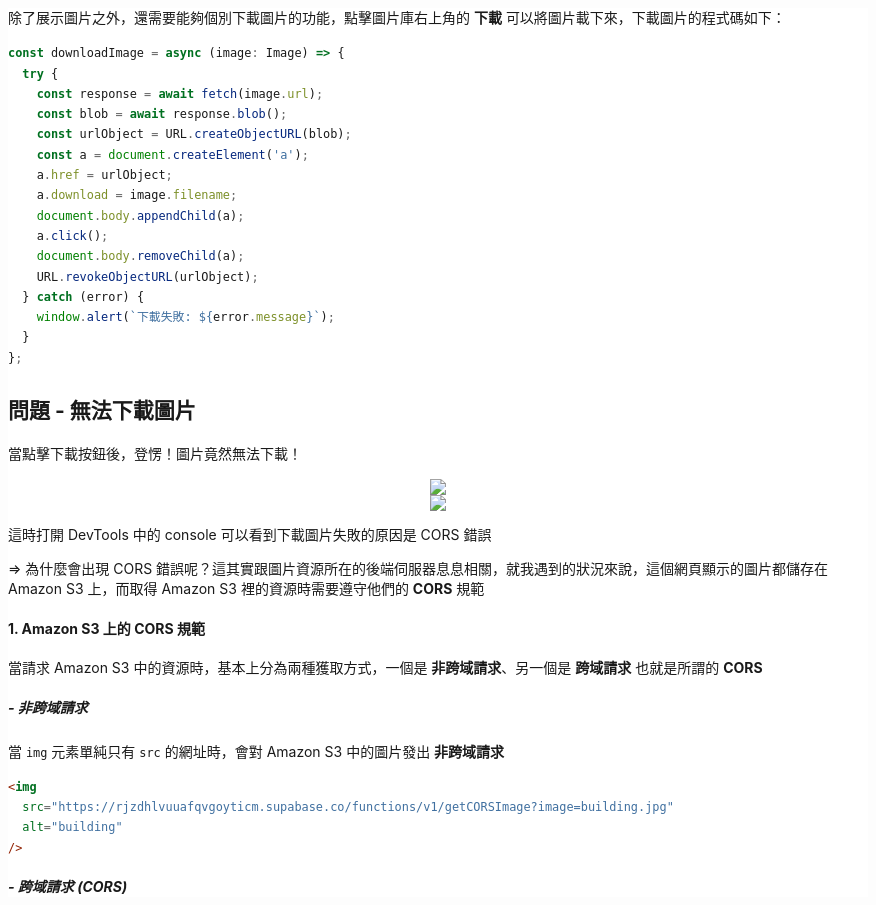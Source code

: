 除了展示圖片之外，還需要能夠個別下載圖片的功能，點擊圖片庫右上角的 **下載** 可以將圖片載下來，下載圖片的程式碼如下：

```js
const downloadImage = async (image: Image) => {
  try {
    const response = await fetch(image.url);
    const blob = await response.blob();
    const urlObject = URL.createObjectURL(blob);
    const a = document.createElement('a');
    a.href = urlObject;
    a.download = image.filename;
    document.body.appendChild(a);
    a.click();
    document.body.removeChild(a);
    URL.revokeObjectURL(urlObject);
  } catch (error) {
    window.alert(`下載失敗: ${error.message}`);
  }
};
```

## 問題 - 無法下載圖片

當點擊下載按鈕後，登愣！圖片竟然無法下載！

<div style="display: flex; justify-content: center;">
  <img src="./download-fail.png" />
</div>

<div style="display: flex; justify-content: center;">
  <img src="./download-cors-error.png" />
</div>

這時打開 DevTools 中的 console 可以看到下載圖片失敗的原因是 CORS 錯誤

=> 為什麼會出現 CORS 錯誤呢？這其實跟圖片資源所在的後端伺服器息息相關，就我遇到的狀況來說，這個網頁顯示的圖片都儲存在 Amazon S3 上，而取得 Amazon S3 裡的資源時需要遵守他們的 **CORS** 規範

#### 1. Amazon S3 上的 CORS 規範

當請求 Amazon S3 中的資源時，基本上分為兩種獲取方式，一個是 **非跨域請求**、另一個是 **跨域請求** 也就是所謂的 **CORS**

##### - 非跨域請求

當 `img` 元素單純只有 `src` 的網址時，會對 Amazon S3 中的圖片發出 **非跨域請求**

```html
<img
  src="https://rjzdhlvuuafqvgoyticm.supabase.co/functions/v1/getCORSImage?image=building.jpg"
  alt="building"
/>
```

##### - 跨域請求 (CORS)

----------

## Assignment
Retype exactly. Include each line from the start of the material through the line holding "裡的資源時需要遵守他們的 **CORS** 規範", and leave the pictures out.

## Answer to this task
Source code

: 除了展示圖片之外，還需要能夠個別下載圖片的功能，點擊圖片庫右上角的 **下載** 可以將圖片載下來，下載圖片的程式碼如下：

```js
const downloadImage = async (image: Image) => {
  try {
    const response = await fetch(image.url);
    const blob = await response.blob();
    const urlObject = URL.createObjectURL(blob);
    const a = document.createElement('a');
    a.href = urlObject;
    a.download = image.filename;
    document.body.appendChild(a);
    a.click();
    document.body.removeChild(a);
    URL.revokeObjectURL(urlObject);
  } catch (error) {
    window.alert(`下載失敗: ${error.message}`);
  }
};
```

## 問題 - 無法下載圖片

當點擊下載按鈕後，登愣！圖片竟然無法下載！

<div style="display: flex; justify-content: center;">
  <img src="./download-fail.png" />
</div>

<div style="display: flex; justify-content: center;">
  <img src="./download-cors-error.png" />
</div>

這時打開 DevTools 中的 console 可以看到下載圖片失敗的原因是 CORS 錯誤

=> 為什麼會出現 CORS 錯誤呢？這其實跟圖片資源所在的後端伺服器息息相關，就我遇到的狀況來說，這個網頁顯示的圖片都儲存在 Amazon S3 上，而取得 Amazon S3 裡的資源時需要遵守他們的 **CORS** 規範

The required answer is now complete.